Dia sempat bingung ketika diajak ayahnya bertandang ke rumah Pono, asisten Sjam
di Biro Chusus PKI. "Di sana, anak-anak Pono memanggil Bapak 'Oom Djimin'.
Saya heran, kok Bapak dipanggil Djimin," katanya. Namun rasa heran itu dia
simpan dalam hati.
Polisi
Militer mencatat setidaknya ada lima nama alias Sjam: Djimin, Sjamsudin, Ali
Mochtar, Ali Sastra, dan Karman. Ketika menulis surat perpisahan untuk adiknya,
Latifah, setahun sebelum dieksekusi pada 1986, Sjam menandatangani surat itu
dengan nama Rusman.
Pada saat
PKI merayakan hari jadinya secara besar-besaran di Istora Senayan, Mei 1965,
Sjam hanya menonton parade partai yang dicintainya dari kejauhan. "Bapak
bawa teropong sendiri untuk melihat Bung Karno berpidato," kata Maksum
mengenang.
Keluarga
Sjam berasal dari Tuban, Jawa Timur. Ayahnya seorang khatib di dinas jawatan
agama setempat. Dia anak kedua dari delapan bersaudara. Sejak muda, Sjam sudah
bersimpati pada gerakan kiri, bergaul rapat dengan kelompok pemuda Pathuk yang
rata-rata beraliran sosialis di Yogyakarta, serta aktif dalam perang melawan
Belanda dan Jepang.
Hubungan
Aidit dan Sjam punya sejarah panjang. Keduanya sudah saling kenal sejak 1949,
tatkala Sjam aktif di Serikat Buruh Kapal Pelabuhan di Tanjung Priok, Jakarta.
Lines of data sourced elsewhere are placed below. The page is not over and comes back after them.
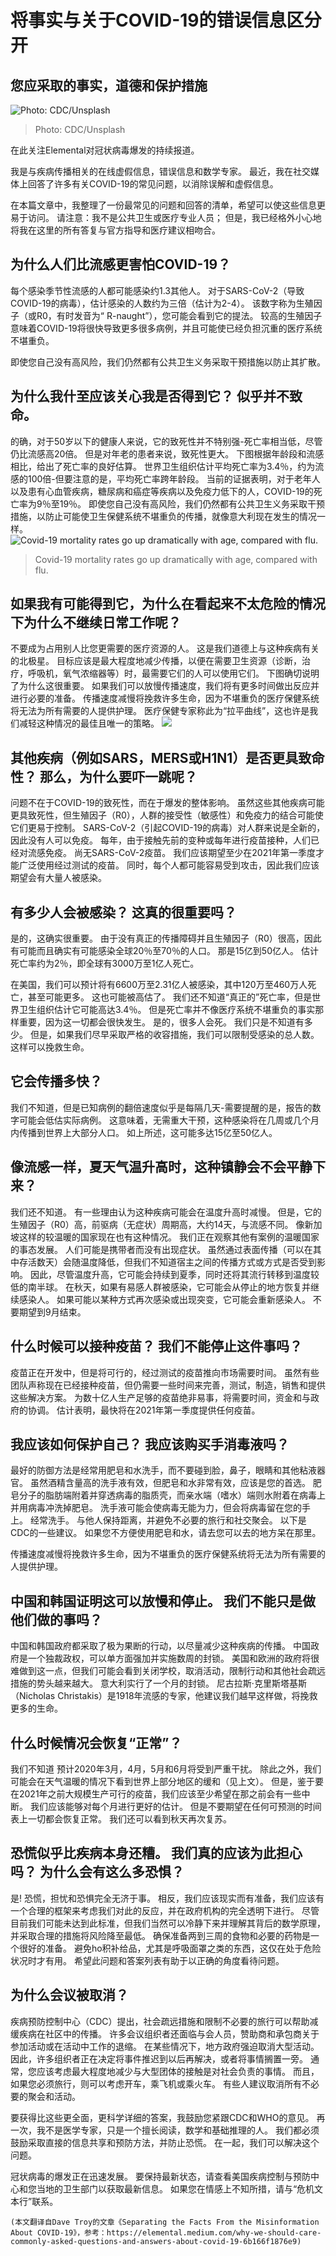 # 将事实与关于COVID-19的错误信息区分开
## 您应采取的事实，道德和保护措施
![Photo: CDC/Unsplash](0!1RDA2_VWDccr7Zyf)
> Photo: CDC/Unsplash


在此关注Elemental对冠状病毒爆发的持续报道。

我是与疾病传播相关的在线虚假信息，错误信息和数学专家。 最近，我在社交媒体上回答了许多有关COVID-19的常见问题，以消除误解和虚假信息。

在本篇文章中，我整理了一份最常见的问题和回答的清单，希望可以使这些信息更易于访问。 请注意：我不是公共卫生或医疗专业人员； 但是，我已经格外小心地将我在这里的所有答复与官方指导和医疗建议相吻合。
## 为什么人们比流感更害怕COVID-19？

每个感染季节性流感的人都可能感染约1.3其他人。 对于SARS-CoV-2（导致COVID-19的病毒），估计感染的人数约为三倍（估计为2-4）。 该数字称为生殖因子（或R0，有时发音为“ R-naught”），您可能会看到它的提法。 较高的生殖因子意味着COVID-19将很快导致更多很多病例，并且可能使已经负担沉重的医疗系统不堪重负。

即使您自己没有高风险，我们仍然都有公共卫生义务采取干预措施以防止其扩散。
## 为什么我什至应该关心我是否得到它？ 似乎并不致命。

的确，对于50岁以下的健康人来说，它的致死性并不特别强-死亡率相当低，尽管仍比流感高20倍。 但是对年老的患者来说，致死性更大。 下图根据年龄段和流感相比，给出了死亡率的良好估算。 世界卫生组织估计平均死亡率为3.4％，约为流感的100倍-但要注意的是，平均死亡率跨年龄段。 当前的证据表明，对于老年人以及患有心血管疾病，糖尿病和癌症等疾病以及免疫力低下的人，COVID-19的死亡率为9％至19％。 即使您自己没有高风险，我们仍然都有公共卫生义务采取干预措施，以防止可能使卫生保健系统不堪重负的传播，就像意大利现在发生的情况一样。
![Covid-19 mortality rates go up dramatically with age, compared with flu.](1!CULXjfVhqJaJvAgN-CMS6w.jpeg)
> Covid-19 mortality rates go up dramatically with age, compared with flu.

## 如果我有可能得到它，为什么在看起来不太危险的情况下为什么不继续日常工作呢？

不要成为占用别人比您更需要的医疗资源的人。 这是我们道德上与这种疾病有关的北极星。 目标应该是最大程度地减少传播，以便在需要卫生资源（诊断，治疗，呼吸机，氧气浓缩器等）时，最需要它们的人可以使用它们。 下图确切说明了为什么这很重要。 如果我们可以放慢传播速度，我们将有更多时间做出反应并进行必要的准备。 传播速度减慢将挽救许多生命，因为不堪重负的医疗保健系统将无法为所有需要的人提供护理。 医疗保健专家称此为“拉平曲线”，这也许是我们减轻这种情况的最佳且唯一的策略。
![](1!9DWdZ8LKTvOyzfn-qrmcfA.jpeg)
## 其他疾病（例如SARS，MERS或H1N1）是否更具致命性？ 那么，为什么要吓一跳呢？

问题不在于COVID-19的致死性，而在于爆发的整体影响。 虽然这些其他疾病可能更具致死性，但生殖因子（R0），人群的接受性（敏感性）和免疫力的结合可能使它们更易于控制。 SARS-CoV-2（引起COVID-19的病毒）对人群来说是全新的，因此没有人可以免疫。 每年，由于接触先前的变种或每年进行疫苗接种，人们已经对流感免疫。 尚无SARS-CoV-2疫苗。 我们应该期望至少在2021年第一季度才能广泛使用经过测试的疫苗。 同时，每个人都可能容易受到攻击，因此我们应该期望会有大量人被感染。
## 有多少人会被感染？ 这真的很重要吗？

是的，这确实很重要。 由于没有真正的传播障碍并且生殖因子（R0）很高，因此有可能而且确实有可能感染全球20％至70％的人口。 那是15亿到50亿人。 估计死亡率约为2％，即全球有3000万至1亿人死亡。

在美国，我们可以预计将有6600万至2.31亿人被感染，其中120万至460万人死亡，甚至可能更多。 这也可能被高估了。 我们还不知道“真正的”死亡率，但是世界卫生组织估计它可能高达3.4％。 但是死亡率并不像医疗系统不堪重负的事实那样重要，因为这一切都会很快发生。 是的，很多人会死。 我们只是不知道有多少。 但是，如果我们尽早采取严格的收容措施，我们可以限制受感染的总人数。 这样可以挽救生命。
## 它会传播多快？

我们不知道，但是已知病例的翻倍速度似乎是每隔几天-需要提醒的是，报告的数字可能会低估实际病例。 这意味着，无需重大干预，这种感染将在几周或几个月内传播到世界上大部分人口。 如上所述，这可能多达15亿至50亿人。
## 像流感一样，夏天气温升高时，这种镇静会不会平静下来？

我们还不知道。 有一些理由认为这种疾病可能会在温度升高时减慢。 但是，它的生殖因子（R0）高，前驱病（无症状）周期高，大约14天，与流感不同。 像新加坡这样的较温暖的国家现在也有这种情况。 我们正在观察其他有案例的温暖国家的事态发展。 人们可能是携带者而没有出现症状。 虽然通过表面传播（可以在其中存活数天）会随温度降低，但我们不知道宿主之间的传播方式或方式是否受到影响。 因此，尽管温度升高，它可能会持续到夏季，同时还将其流行转移到温度较低的南半球。 在秋天，如果有易感人群被感染，它可能会从停止的地方恢复并继续感染人。 如果可能以某种方式再次感染或出现突变，它可能会重新感染人。 不要期望到9月结束。
## 什么时候可以接种疫苗？ 我们不能停止这件事吗？

疫苗正在开发中，但是将可行的，经过测试的疫苗推向市场需要时间。 虽然有些团队声称现在已经接种疫苗，但仍需要一些时间来完善，测试，制造，销售和提供这些解决方案。 为数十亿人生产足够的疫苗绝非易事，将需要时间，资金和与政府的协调。 估计表明，最快将在2021年第一季度提供任何疫苗。
## 我应该如何保护自己？ 我应该购买手消毒液吗？

最好的防御方法是经常用肥皂和水洗手，而不要碰到脸，鼻子，眼睛和其他粘液器官。 虽然酒精含量高的洗手液有效，但肥皂和水非常有效，应该是您的首选。 肥皂分子的脂肪端附着并穿透病毒的脂质壳，而亲水端（嗜水）端则水附着在病毒上并用病毒冲洗掉肥皂。 洗手液可能会使病毒无能为力，但会将病毒留在您的手上。 经常洗手。 与他人保持距离，并避免不必要的旅行和社交聚会。 以下是CDC的一些建议。 如果您不方便使用肥皂和水，请去您可以去的地方呆在那里。

传播速度减慢将挽救许多生命，因为不堪重负的医疗保健系统将无法为所有需要的人提供护理。
## 中国和韩国证明这可以放慢和停止。 我们不能只是做他们做的事吗？

中国和韩国政府都采取了极为果断的行动，以尽量减少这种疾病的传播。 中国政府是一个独裁政权，可以单方面强加并实施数周的封锁。 美国和欧洲的政府将很难做到这一点，但我们可能会看到关闭学校，取消活动，限制行动和其他社会疏远措施的势头越来越大。 意大利实行了一个月的封锁。 尼古拉斯·克里斯塔基斯（Nicholas Christakis）是1918年流感的专家，他建议我们越早这样做，将挽救更多的生命。
## 什么时候情况会恢复“正常”？

我们不知道 预计2020年3月，4月，5月和6月将受到严重干扰。 除此之外，我们可能会在天气温暖的情况下看到世界上部分地区的缓和（见上文）。 但是，鉴于要在2021年之前大规模生产可行的疫苗，我们应该至少希望在那之前会有一些中断。 我们应该能够对每个月进行更好的估计。 但是不要期望在任何可预测的时间表上一切都会恢复正常。 我们还可以看到秋天再次复苏。
## 恐慌似乎比疾病本身还糟。 我们真的应该为此担心吗？ 为什么会有这么多恐惧？

是! 恐慌，担忧和恐惧完全无济于事。 相反，我们应该现实而有准备，我们应该有一个合理的框架来考虑我们对此的反应，并在政府机构的完全透明下进行。 尽管目前我们可能未达到此标准，但我们当然可以冷静下来并理解其背后的数学原理，并采取合理的措施将风险降至最低。 确保准备两到三周的食物和必要的药物是一个很好的准备。 避免ho积补给品，尤其是呼吸面罩之类的东西，这仅在处于危险状况时才有用。 希望此问题和答案列表有助于以正确的角度看待问题。
## 为什么会议被取消？

疾病预防控制中心（CDC）提出，社会疏远措施和限制不必要的旅行可以帮助减缓疾病在社区中的传播。 许多会议组织者还面临与会人员，赞助商和承包商关于参加活动或在活动中工作的退缩。 在某些情况下，地方政府强迫取消大型活动。 因此，许多组织者正在决定将事件推迟到以后再解决，或者将事情搁置一旁。 通常，您应该考虑最大程度地减少与大型团体的接触是对社会负责的事情。 而且，如果您必须旅行，则可以考虑开车，乘飞机或乘火车。 有些人建议取消所有不必要的聚会和活动。

要获得比这些更全面，更科学详细的答案，我鼓励您紧跟CDC和WHO的意见。 再一次，我不是医学专家，只是一个擅长阅读，数学和基础推理的人。 我们都必须鼓励采取直接的信息共享和预防方法，并防止恐慌。 在一起，我们可以解决这个问题。

冠状病毒的爆发正在迅速发展。 要保持最新状态，请查看美国疾病控制与预防中心和您当地的卫生部门以获取最新信息。 如果您在情感上不知所措，请与“危机文本行”联系。
```
(本文翻译自Dave Troy的文章《Separating the Facts From the Misinformation About COVID-19》，参考：https://elemental.medium.com/why-we-should-care-commonly-asked-questions-and-answers-about-covid-19-6b166f1876e9)
```
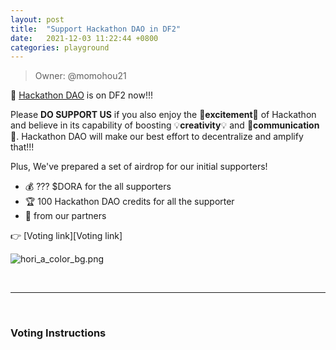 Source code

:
 ```yaml
---
layout: post
title:  "Support Hackathon DAO in DF2"
date:   2021-12-03 11:22:44 +0800
categories: playground
---
```


> Owner: @momohou21

📢 [Hackathon DAO][Website] is on DF2 now!!!  

Please **DO SUPPORT US** if you also enjoy the 💓**excitement**💓 of Hackathon and believe in its capability of boosting 💡**creativity**💡 and 👬**communication**👬. Hackathon DAO will make our best effort to decentralize and amplify that!!! 

Plus, We've prepared a set of airdrop for our initial supporters!

- 💰 ??? $DORA for the all supporters
- 🏆 100 Hackathon DAO credits for all the supporter
- 🎁 from our partners

👉 [Voting link][Voting link]  

![hori_a_color_bg.png](/Hackathon-Playbook/img/dao_003.jpeg)


<br>

---

<br>

### **Voting Instructions**










[Website]: https://dorahacksglobal.github.io/Hackathon-Playbook/dao/
[Link]: https://hackerlink.io/buidl/1679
Keluarga keduanya juga dekat. Maksum ingat keluarga mereka pernah berlibur
bareng di rumah peristirahatan Aidit di Cisarua, Jawa Barat. "Waktu itu
Pak Abdullah, ayah Aidit, juga ikut," katanya ketika berkunjung ke kantor
Tempo, akhir Oktober lalu.
Meninggalnya
istri Sjam, Enok Jutianah, pada 1963 akibat tifus berkepanjangan, membuat Aidit
makin percaya pada loyalitas Sjam. Enok, perempuan Sunda aktivis buruh di
Pelabuhan Tanjung Priok dan pengurus Barisan Tani Indonesia, meninggalkan semua
kegiatannya untuk menunjang penyamaran Sjam sebagai intel PKI.
"Dia
tidak puas, 'Masak saya jadi aktivis revolusioner kok begini? Di rumah saja.
Tidak boleh ini, tidak boleh itu. Menulis saja tidak boleh.' Makanya dia
berontak, sampai meninggal karena sakit," kata seorang petinggi PKI
menjelaskan kepada Enok. Keterangan ini dikutip John Roosa, sejarawan
Universitas British Colombia, Kanada, dalam buku Dalih Pembunuhan Massal.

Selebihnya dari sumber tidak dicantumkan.